Records from a data collection:
_ _ _ _ _
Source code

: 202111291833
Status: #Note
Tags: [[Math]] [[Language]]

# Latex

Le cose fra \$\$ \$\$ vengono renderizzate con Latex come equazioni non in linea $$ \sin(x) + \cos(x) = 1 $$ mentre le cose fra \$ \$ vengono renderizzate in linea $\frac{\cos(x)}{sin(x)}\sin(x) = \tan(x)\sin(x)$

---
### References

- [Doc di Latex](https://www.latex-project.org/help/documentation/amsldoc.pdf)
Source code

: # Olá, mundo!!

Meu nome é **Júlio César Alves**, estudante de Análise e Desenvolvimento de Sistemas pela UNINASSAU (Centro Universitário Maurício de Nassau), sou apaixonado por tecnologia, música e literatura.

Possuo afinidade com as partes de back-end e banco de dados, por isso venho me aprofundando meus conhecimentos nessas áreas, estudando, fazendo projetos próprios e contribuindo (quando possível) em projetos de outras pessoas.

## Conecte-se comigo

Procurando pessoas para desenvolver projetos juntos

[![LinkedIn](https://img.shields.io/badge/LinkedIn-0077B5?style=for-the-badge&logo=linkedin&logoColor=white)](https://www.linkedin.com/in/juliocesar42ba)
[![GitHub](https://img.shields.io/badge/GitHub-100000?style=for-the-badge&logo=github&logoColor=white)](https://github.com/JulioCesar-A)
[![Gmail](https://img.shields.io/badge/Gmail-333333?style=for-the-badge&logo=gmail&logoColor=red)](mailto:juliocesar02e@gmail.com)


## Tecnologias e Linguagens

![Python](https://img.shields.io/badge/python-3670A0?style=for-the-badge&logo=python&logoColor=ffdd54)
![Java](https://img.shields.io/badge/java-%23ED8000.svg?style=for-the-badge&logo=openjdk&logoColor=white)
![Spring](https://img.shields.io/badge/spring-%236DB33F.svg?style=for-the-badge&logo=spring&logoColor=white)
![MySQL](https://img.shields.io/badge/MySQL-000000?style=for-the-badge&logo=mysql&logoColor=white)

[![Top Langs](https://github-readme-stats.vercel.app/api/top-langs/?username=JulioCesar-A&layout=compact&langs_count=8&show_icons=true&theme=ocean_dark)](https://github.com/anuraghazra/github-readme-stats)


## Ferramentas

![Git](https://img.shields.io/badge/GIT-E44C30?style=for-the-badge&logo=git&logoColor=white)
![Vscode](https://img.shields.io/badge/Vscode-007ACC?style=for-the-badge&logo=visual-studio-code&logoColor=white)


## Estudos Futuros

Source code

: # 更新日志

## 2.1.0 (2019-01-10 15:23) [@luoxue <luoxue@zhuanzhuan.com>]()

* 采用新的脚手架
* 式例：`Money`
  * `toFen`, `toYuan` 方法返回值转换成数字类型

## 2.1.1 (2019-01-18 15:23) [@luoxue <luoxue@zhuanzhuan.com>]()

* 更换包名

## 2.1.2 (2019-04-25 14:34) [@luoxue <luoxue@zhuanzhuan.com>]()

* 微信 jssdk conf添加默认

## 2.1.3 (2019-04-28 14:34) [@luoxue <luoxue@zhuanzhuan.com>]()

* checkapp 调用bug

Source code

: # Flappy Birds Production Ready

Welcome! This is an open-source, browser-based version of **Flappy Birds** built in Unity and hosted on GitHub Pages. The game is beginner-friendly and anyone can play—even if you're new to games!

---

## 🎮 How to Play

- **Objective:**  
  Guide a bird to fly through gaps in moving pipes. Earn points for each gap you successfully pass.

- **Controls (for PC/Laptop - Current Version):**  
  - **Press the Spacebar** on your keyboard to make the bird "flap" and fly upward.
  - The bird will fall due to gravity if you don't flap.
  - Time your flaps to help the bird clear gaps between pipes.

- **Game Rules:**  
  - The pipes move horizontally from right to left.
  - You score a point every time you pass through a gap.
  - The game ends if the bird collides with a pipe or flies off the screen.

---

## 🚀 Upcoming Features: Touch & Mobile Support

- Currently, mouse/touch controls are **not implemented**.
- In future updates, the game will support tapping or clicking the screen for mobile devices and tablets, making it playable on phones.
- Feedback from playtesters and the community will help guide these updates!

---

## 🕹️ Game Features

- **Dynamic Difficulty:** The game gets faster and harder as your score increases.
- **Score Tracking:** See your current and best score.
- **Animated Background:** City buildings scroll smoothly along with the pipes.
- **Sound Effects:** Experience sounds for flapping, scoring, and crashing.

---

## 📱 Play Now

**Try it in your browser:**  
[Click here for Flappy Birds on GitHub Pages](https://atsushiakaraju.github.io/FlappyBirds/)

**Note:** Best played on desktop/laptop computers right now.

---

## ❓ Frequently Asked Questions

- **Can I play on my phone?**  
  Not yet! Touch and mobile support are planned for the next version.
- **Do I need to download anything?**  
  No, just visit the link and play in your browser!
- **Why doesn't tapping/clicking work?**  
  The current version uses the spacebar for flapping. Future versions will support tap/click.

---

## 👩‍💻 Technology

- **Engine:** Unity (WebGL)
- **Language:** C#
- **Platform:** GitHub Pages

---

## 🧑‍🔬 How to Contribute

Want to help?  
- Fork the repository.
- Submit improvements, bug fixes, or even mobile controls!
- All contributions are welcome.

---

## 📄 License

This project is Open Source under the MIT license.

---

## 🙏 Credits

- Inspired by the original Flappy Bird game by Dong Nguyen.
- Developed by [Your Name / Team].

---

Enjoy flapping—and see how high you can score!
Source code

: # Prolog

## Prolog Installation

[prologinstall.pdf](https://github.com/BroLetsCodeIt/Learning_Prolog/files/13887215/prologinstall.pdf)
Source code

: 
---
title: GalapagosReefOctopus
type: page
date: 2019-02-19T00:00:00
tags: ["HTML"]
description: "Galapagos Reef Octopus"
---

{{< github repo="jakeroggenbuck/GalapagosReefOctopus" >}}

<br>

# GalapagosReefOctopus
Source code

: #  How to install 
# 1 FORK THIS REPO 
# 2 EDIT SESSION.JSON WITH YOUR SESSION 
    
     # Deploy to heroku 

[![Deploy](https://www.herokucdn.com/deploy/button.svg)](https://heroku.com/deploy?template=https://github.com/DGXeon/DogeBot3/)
_ _ _ _ _
Action item: Repeat exactly the lines from the one containing "# 2 EDIT SESSION.JSON WITH YOUR SESSION" through the last line of the records above, both included, and nothing else.

Exercise response:
# 2 EDIT SESSION.JSON WITH YOUR SESSION 
    
     # Deploy to heroku 

[![Deploy](https://www.herokucdn.com/deploy/button.svg)](https://heroku.com/deploy?template=https://github.com/DGXeon/DogeBot3/)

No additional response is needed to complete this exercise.